Semir Ataullah
Lübnanlı gazeteci - yazar
TT

Zirveler ve tepeler: Babanın sırrı

Geçen hafta ‘İndira böyle söylemişti’ başlığı altında, İndira Gandi'nin en önemli çağdaş kadın siyasetçi olduğunu yazmıştım. Makale yayınlandıktan sonra kendi kendime, Ruşdi Maalouf'un bana öğrettiği basında ‘üstünlük karşılaştırması yapmama’ kuralı nereye gitti diye sordum. Bu kurala göre ne ‘en önemli’, ne ‘en büyük’, ne ‘en güzel’, ne de ‘en güçlü’ vardır, çünkü her zaman bir bilgiliden daha bilgilisi bulunur.

Bu tartışmalı yargıya varmama neden olan etkenleri toparladığımda, ne onun hakkındaki yargımda ne de onun Margaret Thatcher'dan daha önemli olduğunu söylediğimde yanılmadığıma karar verdim. Bu teoriyi savunmam istenirse, savunmanın unsurları sabit ve sonsuzdur. Cevahirlal Nehru'nun fikri, politik ve insani yüceliğin şaheserlerinden biri olan ‘Dünya Tarihine Kısa Bakışlar’ kitabında kızına yazdığı mektupları yıllar içinde ve birden fazla kez burada zikretmiştim. Kızı hakkında söz konusu kişisel yargıya varmamın nedeni de, her şeyden önce, onun tarafından büyütülmüş olması, her gün evinde tarih ve yönetim dersleri almasıydı. Ne üniversitede ne de hayatta, Nehru'nun seviyesinde bir usta, öğretmen veya eğitimci yoktur.

‘Babanın sırrı’ tarihteki en büyük kader tesadüflerinden biridir. Burada kimsenin değerini veya önemini hafife almıyoruz. Bununla birlikte, biyografi ve tarih araştırmacılarının hiçbiri, Finchley'de bir bakkalın kızı olarak büyümüş bir kadın ile tüm dünya yeniden doğuş denizinde çırpınırken, Hindistan'ı bağımsızlığa götürecek bir adamın evinde büyüyen bir kadın arasındaki farkı karşılaştırmaktan kaçınamaz.
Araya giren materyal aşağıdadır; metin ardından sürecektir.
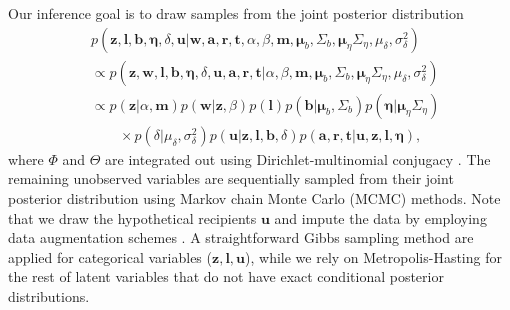 \documentclass[twoside]{article}
\begin{document}
Our inference goal is to draw samples from the joint posterior distribution
  \begin{equation*}
  \begin{aligned}
  &p(\boldsymbol{z},\boldsymbol{l},\boldsymbol{b}, \boldsymbol{\eta}, \delta,\boldsymbol{u}|\boldsymbol{w}, \boldsymbol{a}, \boldsymbol{r}, \boldsymbol{t}, \alpha, \beta, \boldsymbol{m}, \boldsymbol{\mu}_b, \Sigma_b, \boldsymbol{\mu}_\eta \Sigma_\eta, {\mu}_\delta,\sigma^2_\delta)\\
   &\propto p(\boldsymbol{z},\boldsymbol{w},\boldsymbol{l},\boldsymbol{b}, \boldsymbol{\eta}, \delta,\boldsymbol{u}, \boldsymbol{a}, \boldsymbol{r}, \boldsymbol{t}| \alpha, \beta, \boldsymbol{m}, \boldsymbol{\mu}_b, \Sigma_b, \boldsymbol{\mu}_\eta \Sigma_\eta, {\mu}_\delta,\sigma^2_\delta)\\
  & \propto p(\boldsymbol{z}|\alpha, \boldsymbol{m})p(\boldsymbol{w}|\boldsymbol{z}, \beta)p(\boldsymbol{l})p(\boldsymbol{b}|\boldsymbol{\mu}_b, \Sigma_b)p( \boldsymbol{\eta}|\boldsymbol{\mu}_\eta \Sigma_\eta)\\
  & \quad\quad\times p(\delta| {\mu}_\delta,\sigma^2_\delta)p(\boldsymbol{u}|\boldsymbol{z},\boldsymbol{l}, \boldsymbol{b}, \delta)p(\boldsymbol{a}, \boldsymbol{r}, \boldsymbol{t}|\boldsymbol{u},\boldsymbol{z},\boldsymbol{l}, \boldsymbol{\eta}),
  \end{aligned}
  \label{eqn:jointposterior}
  \end{equation*}
  where $\Phi$ and $\Theta$ are integrated out using Dirichlet-multinomial conjugacy \citep{griffiths2004finding}. The remaining unobserved variables are sequentially sampled from their joint posterior distribution using Markov chain Monte Carlo (MCMC) methods. Note that we draw the hypothetical recipients $\boldsymbol{u}$ and impute the data by employing data augmentation schemes \citep{tanner1987calculation}. A straightforward Gibbs sampling method are applied for categorical variables ($\boldsymbol{z},\boldsymbol{l},\boldsymbol{u}$), while we rely on Metropolis-Hasting for the rest of latent variables that do not have exact conditional posterior distributions.
  
\end{document}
Sınıfsal ayrım diliyle konuşmuyorum, haşa, zira o zaman en büyük kaybeden ben olurum. Ancak kaderin büyük sorumluluklar üstlenmeye ittiği kişilerin hayatında her ayrıntı önemli. Bunları yazarken aklımdan bugünlerde yapılan zirve edebiyatı ve Arap milletinin durumu hakkında söylenenler ve yazılanlar geçiyor. Son zirvenin Hadimul Haremeyn-i Şerifeyn’in ve onun büyük tarihinin zirvesi mi, yoksa Veliaht Prens’in ve parlak kariyerinin zirvesi mi olduğu şeklindeki sorgulamalar aklıma geliyor. Aslında bu zirve, her şeyden önce millet sevgisi ve devletlerin güvenilirliği modelinin doruk noktası. Babanın tarihi modeli ile şimdi geleceği inşa eden oğlun modeli. Genel Arap sahnesinin, hüzünlü, istikrar ve sükunet açısından kan kaybettiği, maceraların vahşeti nedeniyle kanadığı bir zamanda, iki model, Riyad'ı dünyada eşi benzeri olmayan ölçülerde sınırsız bir şekilde inşa etmenin, büyümenin ve yenilenmenin başkenti yaptı.

Genel Arap sahnesi hakkındaki gerçek acı da olsa bu. Zirvenin ev sahibi ülkedeki kapsamlı ve parlak kalkınma ile çevresindeki talihsiz koşullar arasındaki fark da bu. Canlılığıyla ve kendi tarzıyla, Prens Muhammed elinden geldiğince her şeyi eski haline getirmeye çalışıyor. Tıpkı Suriye'nin kendi konumuna geri dönmesi, tarihi ve doğal köklerine kavuşması örneğindeki gibi, yine kendi tarzıyla, engelleyici düşüncelere aldırış etmeden yolunda ilerliyor.